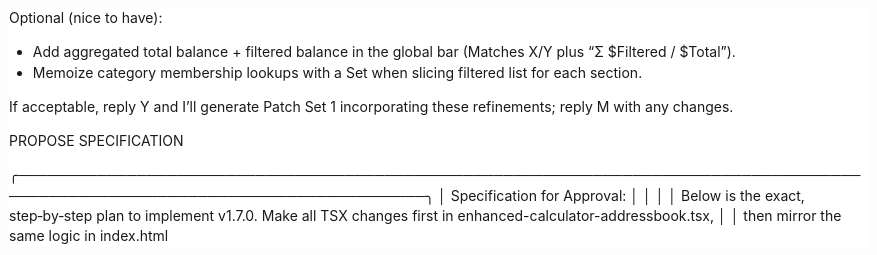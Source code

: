 Optional (nice to have):
- Add aggregated total balance + filtered balance in the global bar (Matches X/Y plus “Σ $Filtered / $Total”).
- Memoize category membership lookups with a Set when slicing filtered list for each section.

If acceptable, reply Y and I’ll generate Patch Set 1 incorporating these refinements; reply M with any changes.

 PROPOSE SPECIFICATION

╭───────────────────────────────────────────────────────────────────────────────────────────────────────────────────────────────╮
│ Specification for Approval:                                                                                                   │
│                                                                                                                               │
│ Below is the exact, step‑by‑step plan to implement v1.7.0. Make all TSX changes first in enhanced-calculator-addressbook.tsx, │
│ then mirror the same logic in index.html <script type="text/babel"> as this repo runs without a build.                        │
│                                                                                                                               │
│ 1) Migration + Movement (Patch Set 1)                                                                                         │
│ A. Schema v4 migration (loadFromLocalStorage)                                                                                 │
│ •  If state.schemaVersion < 4:                                                                                                │
│   •  reservedIds = ['ready','currently-using','appealed','applied-pending','locked','deactivated','archived']                 │
│   •  For each dasherCategories entry whose id ∈ reservedIds: move its dashers into the corresponding top‑level array          │
│      (readyDashers, currentlyUsingDashers, etc.), then remove that category from dasherCategories.                            │
│   •  state.schemaVersion = 4; immediately persist (localStorage.setItem) before setting React state; console.log('[Migration] │
│      Upgraded to schema v4').                                                                                                 │
│                                                                                                                               │
│ B. Atomic movement helpers (replace old moveDasherUnified/extract/insert)                                                     │
│ •  Implement:                                                                                                                 │
│   •  extractDasherFromAnyBucket(dasherId): search+splice in all top‑level arrays AND every dasherCategories[i].dashers;       │
│      return the removed dasher or null.                                                                                       │
│   •  insertDasherIntoBucket(dasher, destKey): route ONLY to top‑level arrays: 'main' (push into category id==='main'),        │
│      'ready', 'currently-using', 'appealed', 'applied-pending', 'locked', 'deactivated', 'archived'.                          │
│   •  moveDasher(fromKey, toKey, dasherId): if from===to return; const d=extract(...); if d: set d.previousCategory = fromKey; │
│      if (!d.originalCategory) d.originalCategory='main'; insert(d,toKey); requestPersist().                                   │
│ •  Remove any setTimeout around moves; update all move buttons to call moveDasher(currentKey, destKey, dasher.id).            │
│ •  Acceptance: moving main→Ready shows in top‑level “Dashers – Ready”, not nested; moving back to main never deletes.         │
│                                                                                                                               │
│ 2) Global “Dashers Management” Bar (Patch Set 2)                                                                              │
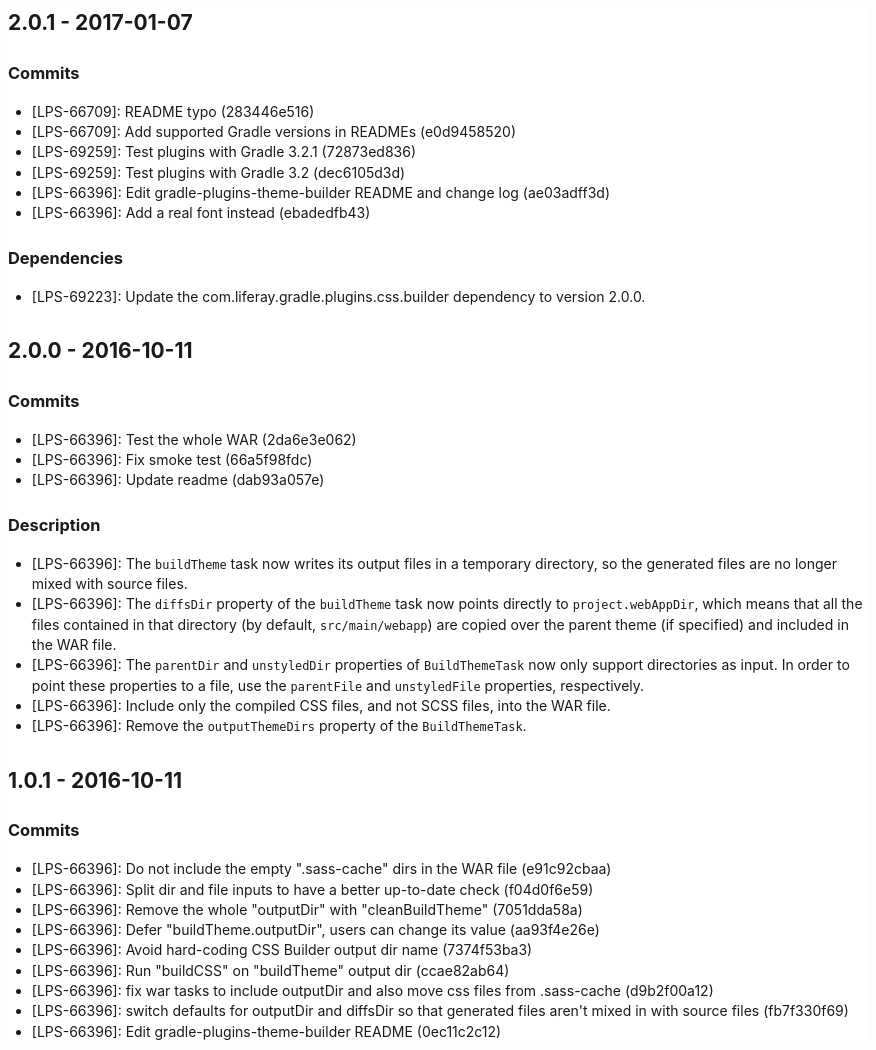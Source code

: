 ## 2.0.1 - 2017-01-07

### Commits
- [LPS-66709]: README typo (283446e516)
- [LPS-66709]: Add supported Gradle versions in READMEs (e0d9458520)
- [LPS-69259]: Test plugins with Gradle 3.2.1 (72873ed836)
- [LPS-69259]: Test plugins with Gradle 3.2 (dec6105d3d)
- [LPS-66396]: Edit gradle-plugins-theme-builder README and change log
(ae03adff3d)
- [LPS-66396]: Add a real font instead (ebadedfb43)

### Dependencies
- [LPS-69223]: Update the com.liferay.gradle.plugins.css.builder dependency to
version 2.0.0.

## 2.0.0 - 2016-10-11

### Commits
- [LPS-66396]: Test the whole WAR (2da6e3e062)
- [LPS-66396]: Fix smoke test (66a5f98fdc)
- [LPS-66396]: Update readme (dab93a057e)

### Description
- [LPS-66396]: The `buildTheme` task now writes its output files in a temporary
directory, so the generated files are no longer mixed with source files.
- [LPS-66396]: The `diffsDir` property of the `buildTheme` task now points
directly to `project.webAppDir`, which means that all the files contained in
that directory (by default, `src/main/webapp`) are copied over the parent theme
(if specified) and included in the WAR file.
- [LPS-66396]: The `parentDir` and `unstyledDir` properties of `BuildThemeTask`
now only support directories as input. In order to point these properties to a
file, use the `parentFile` and `unstyledFile` properties, respectively.
- [LPS-66396]: Include only the compiled CSS files, and not SCSS files, into
the WAR file.
- [LPS-66396]: Remove the `outputThemeDirs` property of the `BuildThemeTask`.

## 1.0.1 - 2016-10-11

### Commits
- [LPS-66396]: Do not include the empty ".sass-cache" dirs in the WAR file
(e91c92cbaa)
- [LPS-66396]: Split dir and file inputs to have a better up-to-date check
(f04d0f6e59)
- [LPS-66396]: Remove the whole "outputDir" with "cleanBuildTheme" (7051dda58a)
- [LPS-66396]: Defer "buildTheme.outputDir", users can change its value
(aa93f4e26e)
- [LPS-66396]: Avoid hard-coding CSS Builder output dir name (7374f53ba3)
- [LPS-66396]: Run "buildCSS" on "buildTheme" output dir (ccae82ab64)
- [LPS-66396]: fix war tasks to include outputDir and also move css files from
.sass-cache (d9b2f00a12)
- [LPS-66396]: switch defaults for outputDir and diffsDir so that generated
files aren't mixed in with source files (fb7f330f69)
- [LPS-66396]: Edit gradle-plugins-theme-builder README (0ec11c2c12)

→ WHAT YOU ARE ASKED TO DO
The answer must consist of every line in the records above that contains the word "destKey".

→ REPLY TO THE TASK
│   •  insertDasherIntoBucket(dasher, destKey): route ONLY to top‑level arrays: 'main' (push into category id==='main'),        │
│ •  Remove any setTimeout around moves; update all move buttons to call moveDasher(currentKey, destKey, dasher.id).            │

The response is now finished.